• AIM OF THE TASK
Give back only the lines in the records below from the one with "implementation will allow" to the one with "simply called the", both inclusive, word for word.

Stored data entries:
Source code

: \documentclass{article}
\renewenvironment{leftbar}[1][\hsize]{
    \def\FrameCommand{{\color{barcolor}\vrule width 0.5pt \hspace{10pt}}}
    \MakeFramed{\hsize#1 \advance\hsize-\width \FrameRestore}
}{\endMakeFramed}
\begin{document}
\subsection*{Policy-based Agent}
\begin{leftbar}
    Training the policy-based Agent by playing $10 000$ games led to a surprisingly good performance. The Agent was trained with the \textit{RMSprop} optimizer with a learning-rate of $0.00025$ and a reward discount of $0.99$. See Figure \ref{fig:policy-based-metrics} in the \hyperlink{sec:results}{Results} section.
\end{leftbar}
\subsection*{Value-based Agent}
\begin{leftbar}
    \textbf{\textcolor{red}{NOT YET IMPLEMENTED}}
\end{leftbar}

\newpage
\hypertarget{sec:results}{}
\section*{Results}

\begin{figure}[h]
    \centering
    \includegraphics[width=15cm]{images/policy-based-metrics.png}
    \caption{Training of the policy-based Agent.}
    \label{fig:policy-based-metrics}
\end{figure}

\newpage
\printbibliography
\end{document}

...

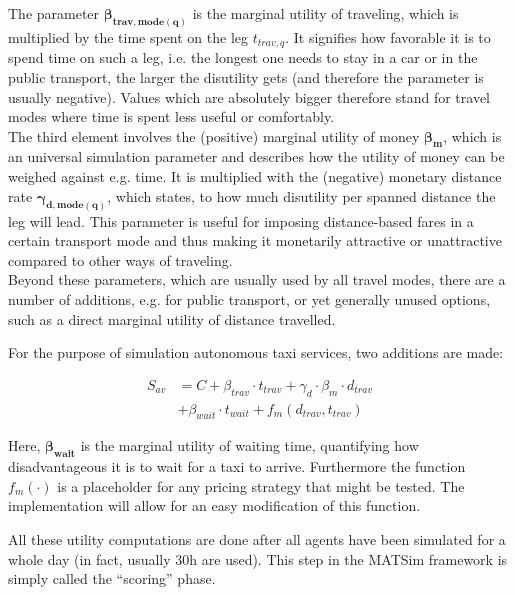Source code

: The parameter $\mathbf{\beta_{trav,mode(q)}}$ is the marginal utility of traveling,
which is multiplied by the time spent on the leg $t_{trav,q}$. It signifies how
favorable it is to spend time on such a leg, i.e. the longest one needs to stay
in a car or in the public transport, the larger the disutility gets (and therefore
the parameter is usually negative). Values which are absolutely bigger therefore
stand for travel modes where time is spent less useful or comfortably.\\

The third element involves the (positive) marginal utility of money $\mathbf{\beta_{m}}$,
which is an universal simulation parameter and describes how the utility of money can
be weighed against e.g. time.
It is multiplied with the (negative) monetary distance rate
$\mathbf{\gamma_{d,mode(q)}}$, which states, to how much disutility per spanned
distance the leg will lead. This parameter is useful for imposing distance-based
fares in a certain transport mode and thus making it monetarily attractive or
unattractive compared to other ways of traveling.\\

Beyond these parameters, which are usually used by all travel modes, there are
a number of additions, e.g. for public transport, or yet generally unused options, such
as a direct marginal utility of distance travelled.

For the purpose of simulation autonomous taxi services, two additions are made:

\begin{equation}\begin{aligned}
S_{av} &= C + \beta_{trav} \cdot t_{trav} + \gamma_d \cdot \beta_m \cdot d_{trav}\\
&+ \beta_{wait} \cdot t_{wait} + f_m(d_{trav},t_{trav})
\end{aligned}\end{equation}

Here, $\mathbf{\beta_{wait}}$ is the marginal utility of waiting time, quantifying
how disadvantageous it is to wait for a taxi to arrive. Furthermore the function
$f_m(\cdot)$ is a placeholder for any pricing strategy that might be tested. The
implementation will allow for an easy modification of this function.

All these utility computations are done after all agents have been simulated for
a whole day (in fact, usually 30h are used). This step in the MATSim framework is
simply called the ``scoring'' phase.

• OUTPUT FOR THIS EXERCISE
implementation will allow for an easy modification of this function.

All these utility computations are done after all agents have been simulated for
a whole day (in fact, usually 30h are used). This step in the MATSim framework is
simply called the ``scoring'' phase.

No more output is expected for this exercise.